今、日本経済の不幸の一つは、大手資本が小売を牛耳っていることです。消費者に良いものを安く提供することが、小売業の使命である、とう認識は間違いです。そこにはバランスがありません。
人は消費者としての一面を持っていることは確かですが、同時に生産者・供給者としての一面もあります。良いものを安くということであれば、供給業者を叩くしかありません。それは、流通業者を排除し、製造業に利益をもたらさず、海外で生産に拍車を掛け、輸入という道を取らざるを得なくして、労働者の所得を下げることにつながります。
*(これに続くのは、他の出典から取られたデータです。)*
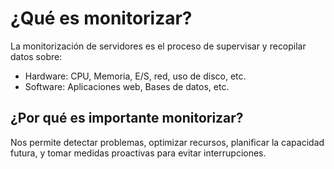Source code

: # ¿Qué es monitorizar?

La monitorización de servidores es el proceso de supervisar y recopilar datos
sobre:

- Hardware: CPU, Memoria, E/S, red, uso de disco, etc.
- Software: Aplicaciones web, Bases de datos, etc.

## ¿Por qué es importante monitorizar?

Nos permite detectar problemas, optimizar recursos, planificar la capacidad
futura, y tomar medidas proactivas para evitar interrupciones.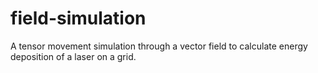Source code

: # field-simulation
A tensor movement simulation through a vector field to calculate energy deposition of a laser on a grid.
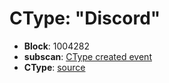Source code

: # CType: "Discord"

* **Block**: 1004282
* **subscan**: [CType created event](https://spiritnet.subscan.io/extrinsic/0x02275e37c7a16c91f9e142a14eaf06cf8b7b2161e10adac33c947b91f0f6df48?event=1004282-60)
* **CType**: [source](./ctype.json)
メーカーが創意工夫し精魂込めて作った物を安く買い叩いて、安く売る、ということは、大手小売業の倣岸です。若い人の年間所得は、適齢期を迎えて、結婚もできないほど、低く抑えられています。
そのうち大手小売業も、いずれ物が売れなくなって、自らの事業も危機的な状態に陥らざるを得ないでしょう。また今、小資本のスーパーなどが、立ち行かなくなり、M&Aで多く売りに出されているようです。
大手小売業が、生産者に配慮し、共存の道を選べば、物価は上がるかもしれませんが、豊かな日本が出来上がることになるでしょう。しかし昨今の資本の論理というの、そんなものではないのです。適正利潤というのは、自らが適正売ることは、勿論ですが、それだけでは、単なる亡者です。
同業者や取引関係者の適性利潤にも配慮しなければなりません。資本の論理ではなく、資本家の矜持が試されているのです。資本家にはノーブレスオブリージュ、誠の道が期待されます。大手資本家に同時代を生きる他者への、優しい眼差しが期待できないのであれば、小売業の資本規制をやらざるを得ません。 
最近まで、街には個人事業者としての雑貨屋やパン屋それの酒屋があり、またそこに納入する業者があり、それで、皆が潤っていたのです。